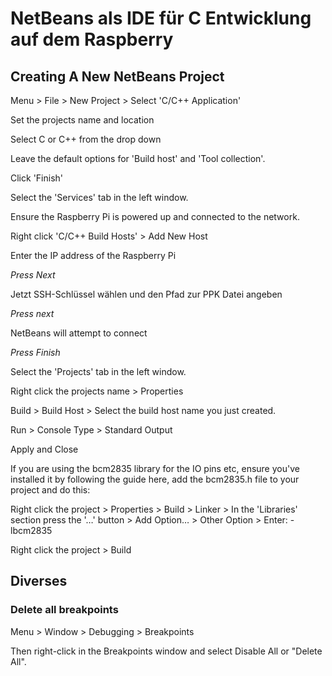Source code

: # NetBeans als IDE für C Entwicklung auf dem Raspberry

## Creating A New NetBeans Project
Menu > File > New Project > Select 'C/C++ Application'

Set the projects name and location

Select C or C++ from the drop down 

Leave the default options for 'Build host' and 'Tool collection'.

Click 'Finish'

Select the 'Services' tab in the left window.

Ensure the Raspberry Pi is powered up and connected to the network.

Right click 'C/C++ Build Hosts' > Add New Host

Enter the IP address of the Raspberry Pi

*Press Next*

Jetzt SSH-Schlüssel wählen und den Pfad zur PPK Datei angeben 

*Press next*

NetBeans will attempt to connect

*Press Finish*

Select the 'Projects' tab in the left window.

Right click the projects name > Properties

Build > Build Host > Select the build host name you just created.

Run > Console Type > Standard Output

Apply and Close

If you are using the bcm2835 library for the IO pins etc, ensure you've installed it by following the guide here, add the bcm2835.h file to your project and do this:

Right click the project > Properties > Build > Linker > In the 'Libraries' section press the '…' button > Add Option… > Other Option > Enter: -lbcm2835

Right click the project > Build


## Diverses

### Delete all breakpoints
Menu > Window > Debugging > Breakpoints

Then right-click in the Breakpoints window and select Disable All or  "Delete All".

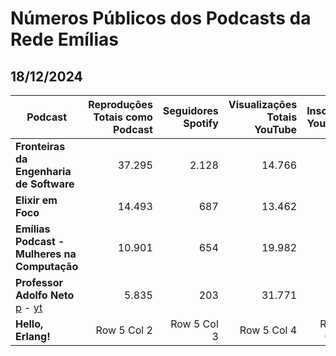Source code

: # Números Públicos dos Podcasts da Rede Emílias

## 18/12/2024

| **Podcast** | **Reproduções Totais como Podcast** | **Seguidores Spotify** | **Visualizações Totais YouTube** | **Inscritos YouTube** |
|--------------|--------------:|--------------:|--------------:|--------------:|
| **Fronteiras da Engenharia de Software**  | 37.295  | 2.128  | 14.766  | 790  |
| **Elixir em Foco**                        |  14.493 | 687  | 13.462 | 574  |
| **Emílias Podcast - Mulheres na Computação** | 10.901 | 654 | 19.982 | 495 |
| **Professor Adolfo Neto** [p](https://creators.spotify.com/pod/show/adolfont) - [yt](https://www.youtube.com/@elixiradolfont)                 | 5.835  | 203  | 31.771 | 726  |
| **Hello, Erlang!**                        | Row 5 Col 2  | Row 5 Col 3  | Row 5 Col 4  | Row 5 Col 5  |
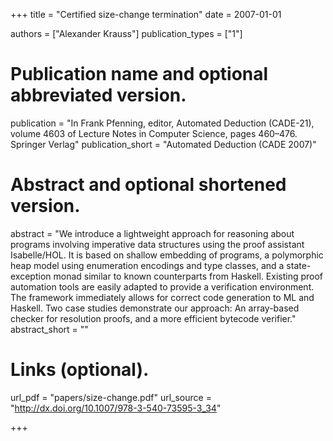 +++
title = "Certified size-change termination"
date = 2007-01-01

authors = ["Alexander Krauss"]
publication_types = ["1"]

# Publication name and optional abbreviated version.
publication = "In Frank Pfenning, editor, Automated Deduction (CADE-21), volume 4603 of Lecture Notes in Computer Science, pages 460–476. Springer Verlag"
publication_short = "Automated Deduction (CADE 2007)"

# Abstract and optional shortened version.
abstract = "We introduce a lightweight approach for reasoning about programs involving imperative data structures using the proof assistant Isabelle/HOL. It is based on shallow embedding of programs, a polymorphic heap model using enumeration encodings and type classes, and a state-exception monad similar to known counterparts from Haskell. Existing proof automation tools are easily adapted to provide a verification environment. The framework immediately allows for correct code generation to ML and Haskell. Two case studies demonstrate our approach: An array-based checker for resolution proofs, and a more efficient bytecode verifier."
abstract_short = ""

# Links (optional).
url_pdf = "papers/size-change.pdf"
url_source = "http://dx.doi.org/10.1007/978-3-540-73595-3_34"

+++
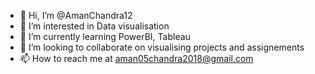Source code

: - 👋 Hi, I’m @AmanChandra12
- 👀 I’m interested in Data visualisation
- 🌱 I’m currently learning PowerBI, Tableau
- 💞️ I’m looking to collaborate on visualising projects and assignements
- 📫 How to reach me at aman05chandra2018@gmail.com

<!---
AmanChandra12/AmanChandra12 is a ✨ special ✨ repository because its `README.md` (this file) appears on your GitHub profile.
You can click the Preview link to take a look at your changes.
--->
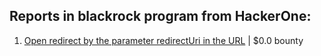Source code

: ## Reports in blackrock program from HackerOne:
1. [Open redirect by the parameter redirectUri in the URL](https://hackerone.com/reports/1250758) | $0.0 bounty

------------

# ASSIGNED TASK:
The records above need to be copied exactly, with the pictures left out.

# SOLUTION FOR THIS PROBLEM:
Source code

: # NetBeans als IDE für C Entwicklung auf dem Raspberry

## Creating A New NetBeans Project
Menu > File > New Project > Select 'C/C++ Application'

Set the projects name and location

Select C or C++ from the drop down 

Leave the default options for 'Build host' and 'Tool collection'.

Click 'Finish'

Select the 'Services' tab in the left window.

Ensure the Raspberry Pi is powered up and connected to the network.

Right click 'C/C++ Build Hosts' > Add New Host

Enter the IP address of the Raspberry Pi

*Press Next*

Jetzt SSH-Schlüssel wählen und den Pfad zur PPK Datei angeben 

*Press next*

NetBeans will attempt to connect

*Press Finish*

Select the 'Projects' tab in the left window.

Right click the projects name > Properties

Build > Build Host > Select the build host name you just created.

Run > Console Type > Standard Output

Apply and Close

If you are using the bcm2835 library for the IO pins etc, ensure you've installed it by following the guide here, add the bcm2835.h file to your project and do this:

Right click the project > Properties > Build > Linker > In the 'Libraries' section press the '…' button > Add Option… > Other Option > Enter: -lbcm2835

Right click the project > Build


## Diverses

### Delete all breakpoints
Menu > Window > Debugging > Breakpoints

Then right-click in the Breakpoints window and select Disable All or  "Delete All".

Source code

: # Números Públicos dos Podcasts da Rede Emílias

## 18/12/2024

| **Podcast** | **Reproduções Totais como Podcast** | **Seguidores Spotify** | **Visualizações Totais YouTube** | **Inscritos YouTube** |
|--------------|--------------:|--------------:|--------------:|--------------:|
| **Fronteiras da Engenharia de Software**  | 37.295  | 2.128  | 14.766  | 790  |
| **Elixir em Foco**                        |  14.493 | 687  | 13.462 | 574  |
| **Emílias Podcast - Mulheres na Computação** | 10.901 | 654 | 19.982 | 495 |
| **Professor Adolfo Neto** [p](https://creators.spotify.com/pod/show/adolfont) - [yt](https://www.youtube.com/@elixiradolfont)                 | 5.835  | 203  | 31.771 | 726  |
| **Hello, Erlang!**                        | Row 5 Col 2  | Row 5 Col 3  | Row 5 Col 4  | Row 5 Col 5  |
 +++
title = "Certified size-change termination"
date = 2007-01-01

authors = ["Alexander Krauss"]
publication_types = ["1"]

# Publication name and optional abbreviated version.
publication = "In Frank Pfenning, editor, Automated Deduction (CADE-21), volume 4603 of Lecture Notes in Computer Science, pages 460–476. Springer Verlag"
publication_short = "Automated Deduction (CADE 2007)"

# Abstract and optional shortened version.
abstract = "We introduce a lightweight approach for reasoning about programs involving imperative data structures using the proof assistant Isabelle/HOL. It is based on shallow embedding of programs, a polymorphic heap model using enumeration encodings and type classes, and a state-exception monad similar to known counterparts from Haskell. Existing proof automation tools are easily adapted to provide a verification environment. The framework immediately allows for correct code generation to ML and Haskell. Two case studies demonstrate our approach: An array-based checker for resolution proofs, and a more efficient bytecode verifier."
abstract_short = ""

# Links (optional).
url_pdf = "papers/size-change.pdf"
url_source = "http://dx.doi.org/10.1007/978-3-540-73595-3_34"

+++
Source code

: - 👋 Hi, I’m @AmanChandra12
- 👀 I’m interested in Data visualisation
- 🌱 I’m currently learning PowerBI, Tableau
- 💞️ I’m looking to collaborate on visualising projects and assignements
- 📫 How to reach me at aman05chandra2018@gmail.com

<!---
AmanChandra12/AmanChandra12 is a ✨ special ✨ repository because its `README.md` (this file) appears on your GitHub profile.
You can click the Preview link to take a look at your changes.
--->
Source code

: ## Reports in blackrock program from HackerOne:
1. [Open redirect by the parameter redirectUri in the URL](https://hackerone.com/reports/1250758) | $0.0 bounty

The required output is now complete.